I'm excited this beautiful Monday morning - I've been approved for a juried farmers' market. I sent pics of my soaping shop andpproducts and heard back this morning. They are very strict about products being handmade locally. I refuse to do markets or shows that allow retailers. Crafters work too hard for little money, to have to compete with factory-made. That's just my personal opinion, of course.


----------



## lizflowers42 (May 6, 2013)

It's a perfect opinion, IMHO :-D  I can't stand going to those kinds of places as well.  If I wanted manufactured things I wouldn't be looking at a craft fair!  Big congrats to you Jenny!  Keep us posted!


----------



## MaitriBB (May 6, 2013)

I tried doing the "vendor and crafter show" thing and there's tons of the Avon-ThirtyOne-Tutus-Basket dealers there, so no one shows up.  Same old same old.  So now I'm only doing "craft" shows where the items have to be 100% handmade, or farmers' markets.


----------



## shunt2011 (May 7, 2013)

I too only do handcrafted shows and farmers markets.  I've done a couple that allow mass produced vendor stuff and didn't do well at all.  That was early in my exploration days.  I love juried shows as they are usually more decisive on how many of each craft they will allow to sell.


----------



## melstan775 (May 7, 2013)

A recent "craft fair" in my town saw only two handcrafters and two dozen reseller retailers. When I inquired about it someone said,"what do you think a craft fair is?". The person was annoyed I would question it. My response: "I don't know, crafts??"


----------



## soapsydaisy (May 8, 2013)

I managed a farmer's market for two years. I only admitted hand made products, farmers, and nursery plants. I was surprised by the number of people that would approach me to sell Avon, Princess House, Tupperware, As Seen on TV products, etc... Our regular customers often thanked me for keeping our market  "exclusive". I could have made easy money admitting the wholesalers but I think the feel of our market would have suffered.


----------



## bodybym (Jun 30, 2013)

When I am a customer at a craft fair of Farmer's Market I really do prefer when it is cottage industry.

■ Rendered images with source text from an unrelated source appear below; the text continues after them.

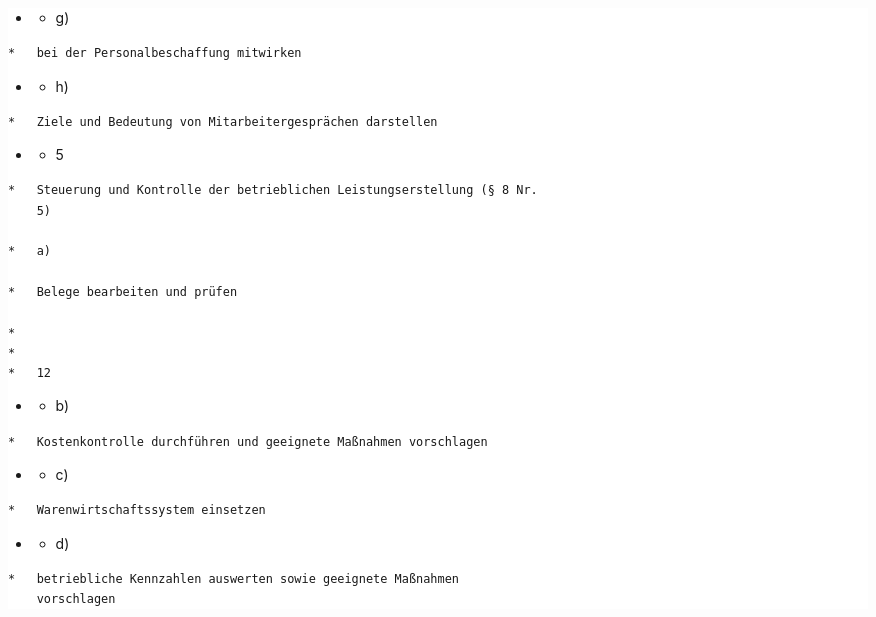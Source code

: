 
*    *   g)

    *   bei der Personalbeschaffung mitwirken


*    *   h)

    *   Ziele und Bedeutung von Mitarbeitergesprächen darstellen


*    *   5

    *   Steuerung und Kontrolle der betrieblichen Leistungserstellung (§ 8 Nr.
        5)

    *   a)

    *   Belege bearbeiten und prüfen

    *
    *
    *   12


*    *   b)

    *   Kostenkontrolle durchführen und geeignete Maßnahmen vorschlagen


*    *   c)

    *   Warenwirtschaftssystem einsetzen


*    *   d)

    *   betriebliche Kennzahlen auswerten sowie geeignete Maßnahmen
        vorschlagen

Commercial items make me think that the people running it only wanted additional booth fees, and I get turned off by it.


----------



## heartsong (Jun 30, 2013)

when I go to a farmers market or craft fair, I don't mind a bit if there is a $1 entrance fee when it's exclusively handmade from local and regional crafters...it helps pay for business lost by the organizer to keep it so exclusive...the mass production stuff I can buy online without leaving home.


----------



## savonierre (Jun 30, 2013)

Congrats, that sounds like a great market to be part of..


----------



## CaraCara (Jul 2, 2013)

Your soaps look great and I hope you do well.


----------